RECORDS FOR PROCESSING =

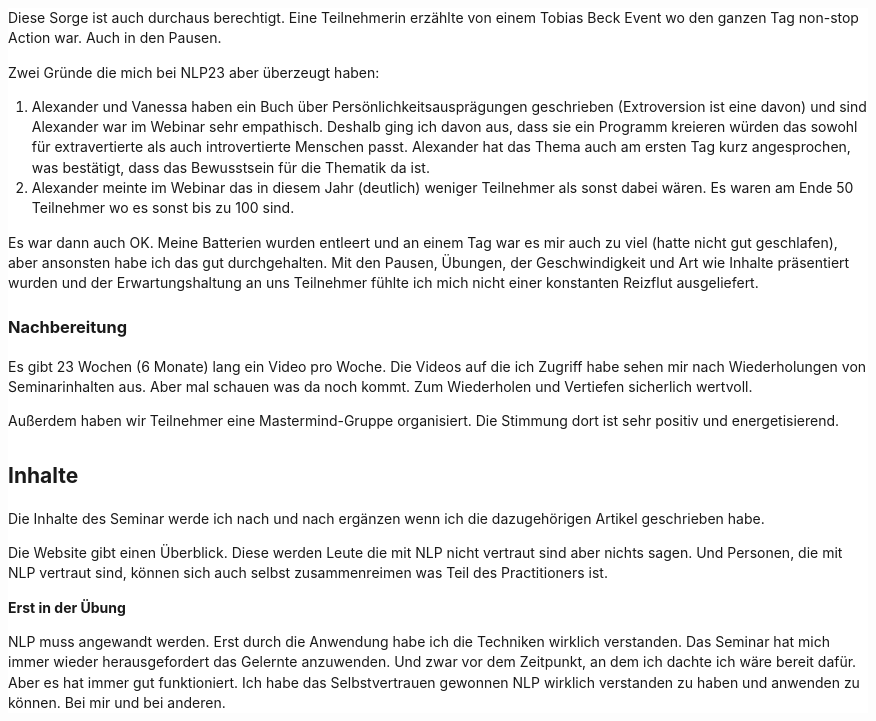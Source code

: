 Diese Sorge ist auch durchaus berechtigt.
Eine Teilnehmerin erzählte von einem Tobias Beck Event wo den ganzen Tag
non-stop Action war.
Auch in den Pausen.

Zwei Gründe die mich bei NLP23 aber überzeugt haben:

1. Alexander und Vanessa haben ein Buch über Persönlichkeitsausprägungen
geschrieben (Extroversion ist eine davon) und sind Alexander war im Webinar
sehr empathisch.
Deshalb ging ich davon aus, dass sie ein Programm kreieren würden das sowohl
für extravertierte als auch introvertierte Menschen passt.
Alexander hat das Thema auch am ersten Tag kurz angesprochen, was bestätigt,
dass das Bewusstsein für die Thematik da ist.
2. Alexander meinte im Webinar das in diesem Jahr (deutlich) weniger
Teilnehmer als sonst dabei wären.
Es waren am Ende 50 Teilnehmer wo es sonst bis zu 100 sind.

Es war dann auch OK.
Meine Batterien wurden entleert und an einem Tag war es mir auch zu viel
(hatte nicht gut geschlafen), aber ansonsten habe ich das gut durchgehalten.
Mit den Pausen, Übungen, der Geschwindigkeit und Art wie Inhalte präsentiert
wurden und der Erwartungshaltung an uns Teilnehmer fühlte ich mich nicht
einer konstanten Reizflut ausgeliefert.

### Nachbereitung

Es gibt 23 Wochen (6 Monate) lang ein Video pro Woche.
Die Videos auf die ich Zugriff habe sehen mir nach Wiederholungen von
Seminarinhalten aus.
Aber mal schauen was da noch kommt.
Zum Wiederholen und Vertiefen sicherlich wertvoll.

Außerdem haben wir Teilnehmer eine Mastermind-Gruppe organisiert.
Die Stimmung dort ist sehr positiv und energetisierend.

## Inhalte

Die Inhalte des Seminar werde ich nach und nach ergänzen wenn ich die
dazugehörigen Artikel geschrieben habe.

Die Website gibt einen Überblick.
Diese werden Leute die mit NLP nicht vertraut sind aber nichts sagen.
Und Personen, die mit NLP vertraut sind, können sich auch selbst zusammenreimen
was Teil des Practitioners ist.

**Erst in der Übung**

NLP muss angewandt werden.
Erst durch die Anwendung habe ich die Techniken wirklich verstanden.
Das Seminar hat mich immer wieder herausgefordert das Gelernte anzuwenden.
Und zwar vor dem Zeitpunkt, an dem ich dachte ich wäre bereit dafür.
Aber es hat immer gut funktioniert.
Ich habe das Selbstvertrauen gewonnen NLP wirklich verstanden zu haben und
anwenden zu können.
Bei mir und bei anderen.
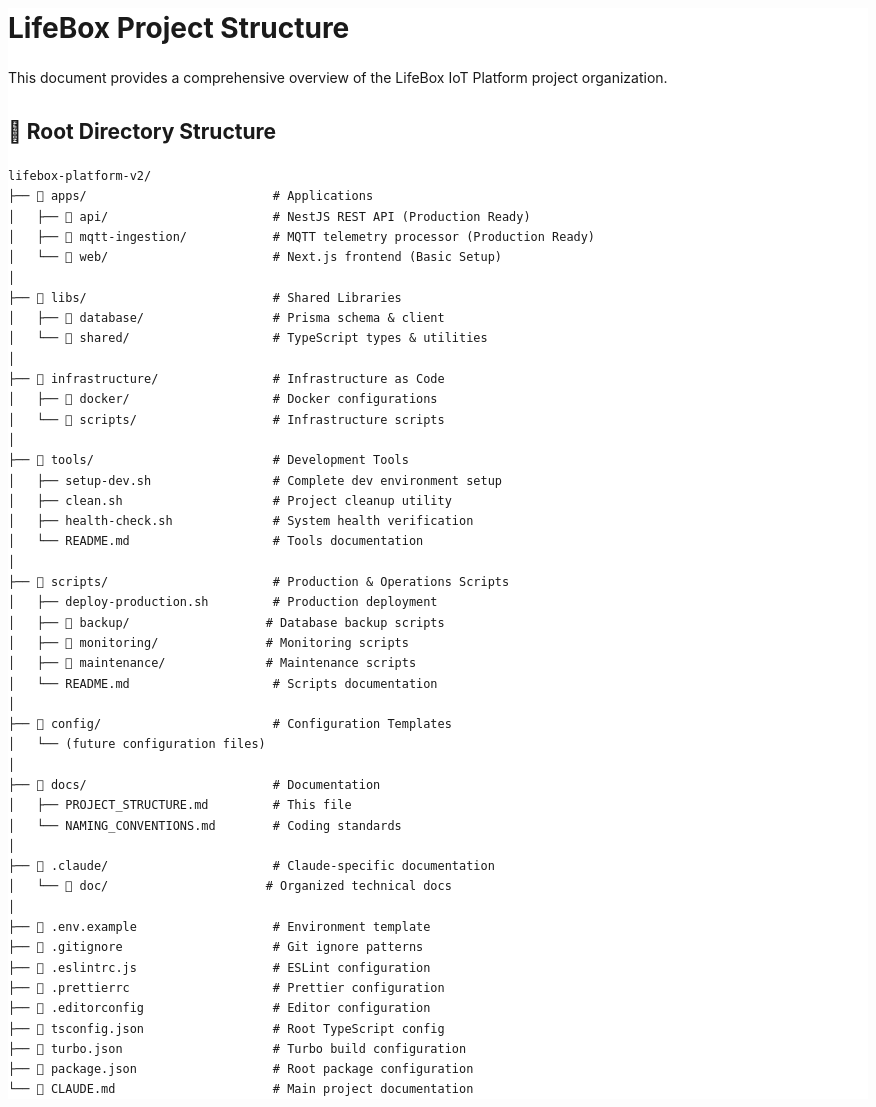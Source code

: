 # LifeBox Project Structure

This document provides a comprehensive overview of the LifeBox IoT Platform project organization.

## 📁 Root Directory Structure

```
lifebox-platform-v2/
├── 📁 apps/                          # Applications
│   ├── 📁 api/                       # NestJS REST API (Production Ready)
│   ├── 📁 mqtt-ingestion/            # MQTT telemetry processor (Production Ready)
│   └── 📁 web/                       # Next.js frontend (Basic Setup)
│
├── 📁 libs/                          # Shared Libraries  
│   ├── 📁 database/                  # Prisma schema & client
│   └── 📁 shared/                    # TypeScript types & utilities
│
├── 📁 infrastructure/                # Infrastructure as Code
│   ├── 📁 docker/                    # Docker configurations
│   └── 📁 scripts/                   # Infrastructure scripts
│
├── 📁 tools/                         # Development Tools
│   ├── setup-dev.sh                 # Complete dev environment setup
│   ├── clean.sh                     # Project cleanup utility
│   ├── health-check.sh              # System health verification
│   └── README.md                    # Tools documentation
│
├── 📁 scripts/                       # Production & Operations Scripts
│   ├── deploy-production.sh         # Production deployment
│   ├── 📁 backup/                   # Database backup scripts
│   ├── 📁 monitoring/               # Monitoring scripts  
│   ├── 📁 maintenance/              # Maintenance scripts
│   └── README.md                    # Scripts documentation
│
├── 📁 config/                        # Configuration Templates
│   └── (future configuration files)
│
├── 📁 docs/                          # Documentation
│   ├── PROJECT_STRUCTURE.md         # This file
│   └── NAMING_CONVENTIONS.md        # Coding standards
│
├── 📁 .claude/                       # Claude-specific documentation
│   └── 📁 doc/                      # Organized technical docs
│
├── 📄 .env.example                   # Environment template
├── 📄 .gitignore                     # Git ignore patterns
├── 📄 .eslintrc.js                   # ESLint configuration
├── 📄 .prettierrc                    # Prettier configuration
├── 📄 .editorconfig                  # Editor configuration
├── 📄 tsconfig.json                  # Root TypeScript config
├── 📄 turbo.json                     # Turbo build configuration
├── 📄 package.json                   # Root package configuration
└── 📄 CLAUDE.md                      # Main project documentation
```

TO DO =
Could you retype all the entries above exactly, without the pictures?

RESPONSE AREA =
Source code

: Diese Sorge ist auch durchaus berechtigt.
Eine Teilnehmerin erzählte von einem Tobias Beck Event wo den ganzen Tag
non-stop Action war.
Auch in den Pausen.

Zwei Gründe die mich bei NLP23 aber überzeugt haben:

1. Alexander und Vanessa haben ein Buch über Persönlichkeitsausprägungen
geschrieben (Extroversion ist eine davon) und sind Alexander war im Webinar
sehr empathisch.
Deshalb ging ich davon aus, dass sie ein Programm kreieren würden das sowohl
für extravertierte als auch introvertierte Menschen passt.
Alexander hat das Thema auch am ersten Tag kurz angesprochen, was bestätigt,
dass das Bewusstsein für die Thematik da ist.
2. Alexander meinte im Webinar das in diesem Jahr (deutlich) weniger
Teilnehmer als sonst dabei wären.
Es waren am Ende 50 Teilnehmer wo es sonst bis zu 100 sind.

Es war dann auch OK.
Meine Batterien wurden entleert und an einem Tag war es mir auch zu viel
(hatte nicht gut geschlafen), aber ansonsten habe ich das gut durchgehalten.
Mit den Pausen, Übungen, der Geschwindigkeit und Art wie Inhalte präsentiert
wurden und der Erwartungshaltung an uns Teilnehmer fühlte ich mich nicht
einer konstanten Reizflut ausgeliefert.

### Nachbereitung

Es gibt 23 Wochen (6 Monate) lang ein Video pro Woche.
Die Videos auf die ich Zugriff habe sehen mir nach Wiederholungen von
Seminarinhalten aus.
Aber mal schauen was da noch kommt.
Zum Wiederholen und Vertiefen sicherlich wertvoll.

Außerdem haben wir Teilnehmer eine Mastermind-Gruppe organisiert.
Die Stimmung dort ist sehr positiv und energetisierend.

## Inhalte

Die Inhalte des Seminar werde ich nach und nach ergänzen wenn ich die
dazugehörigen Artikel geschrieben habe.

Die Website gibt einen Überblick.
Diese werden Leute die mit NLP nicht vertraut sind aber nichts sagen.
Und Personen, die mit NLP vertraut sind, können sich auch selbst zusammenreimen
was Teil des Practitioners ist.

**Erst in der Übung**

NLP muss angewandt werden.
Erst durch die Anwendung habe ich die Techniken wirklich verstanden.
Das Seminar hat mich immer wieder herausgefordert das Gelernte anzuwenden.
Und zwar vor dem Zeitpunkt, an dem ich dachte ich wäre bereit dafür.
Aber es hat immer gut funktioniert.
Ich habe das Selbstvertrauen gewonnen NLP wirklich verstanden zu haben und
anwenden zu können.
Bei mir und bei anderen.
Source code

: # LifeBox Project Structure

This document provides a comprehensive overview of the LifeBox IoT Platform project organization.

## 📁 Root Directory Structure

```
lifebox-platform-v2/
├── 📁 apps/                          # Applications
│   ├── 📁 api/                       # NestJS REST API (Production Ready)
│   ├── 📁 mqtt-ingestion/            # MQTT telemetry processor (Production Ready)
│   └── 📁 web/                       # Next.js frontend (Basic Setup)
│
├── 📁 libs/                          # Shared Libraries  
│   ├── 📁 database/                  # Prisma schema & client
│   └── 📁 shared/                    # TypeScript types & utilities
│
├── 📁 infrastructure/                # Infrastructure as Code
│   ├── 📁 docker/                    # Docker configurations
│   └── 📁 scripts/                   # Infrastructure scripts
│
├── 📁 tools/                         # Development Tools
│   ├── setup-dev.sh                 # Complete dev environment setup
│   ├── clean.sh                     # Project cleanup utility
│   ├── health-check.sh              # System health verification
│   └── README.md                    # Tools documentation
│
├── 📁 scripts/                       # Production & Operations Scripts
│   ├── deploy-production.sh         # Production deployment
│   ├── 📁 backup/                   # Database backup scripts
│   ├── 📁 monitoring/               # Monitoring scripts  
│   ├── 📁 maintenance/              # Maintenance scripts
│   └── README.md                    # Scripts documentation
│
├── 📁 config/                        # Configuration Templates
│   └── (future configuration files)
│
├── 📁 docs/                          # Documentation
│   ├── PROJECT_STRUCTURE.md         # This file
│   └── NAMING_CONVENTIONS.md        # Coding standards
│
├── 📁 .claude/                       # Claude-specific documentation
│   └── 📁 doc/                      # Organized technical docs
│
├── 📄 .env.example                   # Environment template
├── 📄 .gitignore                     # Git ignore patterns
├── 📄 .eslintrc.js                   # ESLint configuration
├── 📄 .prettierrc                    # Prettier configuration
├── 📄 .editorconfig                  # Editor configuration
├── 📄 tsconfig.json                  # Root TypeScript config
├── 📄 turbo.json                     # Turbo build configuration
├── 📄 package.json                   # Root package configuration
└── 📄 CLAUDE.md                      # Main project documentation
```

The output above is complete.